Generally it’s bad to be a proposition nation, because you run the risk of your proposition being proven false. What happens then? What happens if you’re the Independent State of Phlogiston? The Republic of Timecube? You lie, I guess. You deceive your citizens, deceive yourself, because the only other course is ruin. Japan could have never have won the Second World War. It persisted on in denial of this fact. Its soldiers were fighting a hopeless war, and Kenzaburo Oe was being raised to throw himself into a meat grinder. Nobody had any plan to win. The nation just staggered blindly forward, deeper into the disaster, inflicting psychic trauma on its citizens that lasted for years. State-sponsored falsehoods continue in memory long after the state falls to pieces.
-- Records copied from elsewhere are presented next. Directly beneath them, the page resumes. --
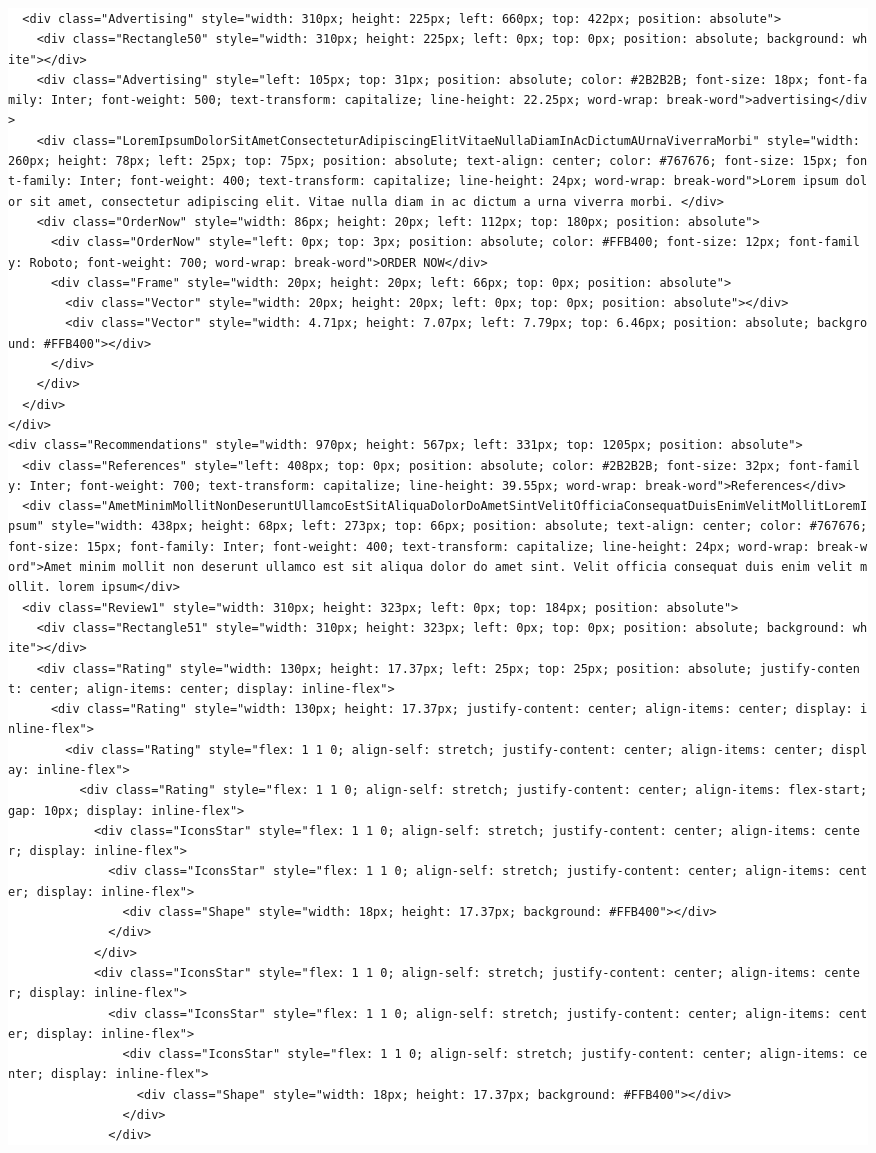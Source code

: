       <div class="Advertising" style="width: 310px; height: 225px; left: 660px; top: 422px; position: absolute">
        <div class="Rectangle50" style="width: 310px; height: 225px; left: 0px; top: 0px; position: absolute; background: white"></div>
        <div class="Advertising" style="left: 105px; top: 31px; position: absolute; color: #2B2B2B; font-size: 18px; font-family: Inter; font-weight: 500; text-transform: capitalize; line-height: 22.25px; word-wrap: break-word">advertising</div>
        <div class="LoremIpsumDolorSitAmetConsecteturAdipiscingElitVitaeNullaDiamInAcDictumAUrnaViverraMorbi" style="width: 260px; height: 78px; left: 25px; top: 75px; position: absolute; text-align: center; color: #767676; font-size: 15px; font-family: Inter; font-weight: 400; text-transform: capitalize; line-height: 24px; word-wrap: break-word">Lorem ipsum dolor sit amet, consectetur adipiscing elit. Vitae nulla diam in ac dictum a urna viverra morbi. </div>
        <div class="OrderNow" style="width: 86px; height: 20px; left: 112px; top: 180px; position: absolute">
          <div class="OrderNow" style="left: 0px; top: 3px; position: absolute; color: #FFB400; font-size: 12px; font-family: Roboto; font-weight: 700; word-wrap: break-word">ORDER NOW</div>
          <div class="Frame" style="width: 20px; height: 20px; left: 66px; top: 0px; position: absolute">
            <div class="Vector" style="width: 20px; height: 20px; left: 0px; top: 0px; position: absolute"></div>
            <div class="Vector" style="width: 4.71px; height: 7.07px; left: 7.79px; top: 6.46px; position: absolute; background: #FFB400"></div>
          </div>
        </div>
      </div>
    </div>
    <div class="Recommendations" style="width: 970px; height: 567px; left: 331px; top: 1205px; position: absolute">
      <div class="References" style="left: 408px; top: 0px; position: absolute; color: #2B2B2B; font-size: 32px; font-family: Inter; font-weight: 700; text-transform: capitalize; line-height: 39.55px; word-wrap: break-word">References</div>
      <div class="AmetMinimMollitNonDeseruntUllamcoEstSitAliquaDolorDoAmetSintVelitOfficiaConsequatDuisEnimVelitMollitLoremIpsum" style="width: 438px; height: 68px; left: 273px; top: 66px; position: absolute; text-align: center; color: #767676; font-size: 15px; font-family: Inter; font-weight: 400; text-transform: capitalize; line-height: 24px; word-wrap: break-word">Amet minim mollit non deserunt ullamco est sit aliqua dolor do amet sint. Velit officia consequat duis enim velit mollit. lorem ipsum</div>
      <div class="Review1" style="width: 310px; height: 323px; left: 0px; top: 184px; position: absolute">
        <div class="Rectangle51" style="width: 310px; height: 323px; left: 0px; top: 0px; position: absolute; background: white"></div>
        <div class="Rating" style="width: 130px; height: 17.37px; left: 25px; top: 25px; position: absolute; justify-content: center; align-items: center; display: inline-flex">
          <div class="Rating" style="width: 130px; height: 17.37px; justify-content: center; align-items: center; display: inline-flex">
            <div class="Rating" style="flex: 1 1 0; align-self: stretch; justify-content: center; align-items: center; display: inline-flex">
              <div class="Rating" style="flex: 1 1 0; align-self: stretch; justify-content: center; align-items: flex-start; gap: 10px; display: inline-flex">
                <div class="IconsStar" style="flex: 1 1 0; align-self: stretch; justify-content: center; align-items: center; display: inline-flex">
                  <div class="IconsStar" style="flex: 1 1 0; align-self: stretch; justify-content: center; align-items: center; display: inline-flex">
                    <div class="Shape" style="width: 18px; height: 17.37px; background: #FFB400"></div>
                  </div>
                </div>
                <div class="IconsStar" style="flex: 1 1 0; align-self: stretch; justify-content: center; align-items: center; display: inline-flex">
                  <div class="IconsStar" style="flex: 1 1 0; align-self: stretch; justify-content: center; align-items: center; display: inline-flex">
                    <div class="IconsStar" style="flex: 1 1 0; align-self: stretch; justify-content: center; align-items: center; display: inline-flex">
                      <div class="Shape" style="width: 18px; height: 17.37px; background: #FFB400"></div>
                    </div>
                  </div>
After the war ended, Japan spent minimizing its war crimes: writing arrant falsehoods into its history books. Men who had produced mountains of bodies went unpunished and were reassimilated back into society. Oe’s childhood disillusionment could have been worse: he wasn’t told about Nanking or Unit 731. D is burdened by an imaginary baby, the protag of “Day” is burdened by an imaginary cancer, and Japan was burdened by an imaginary history. Even in the 70s there were men like Mishima, who literally killed himself in service of the false god.

Oe achieved fame in Japan due to work like Teach Us to Outgrow Our Madness, but it’s easier to forgive than to forget. In 1994, he was named to receive Japan’s Order of Culture. When he learned that he would receive the Order from the Emperor’s hand, he refused.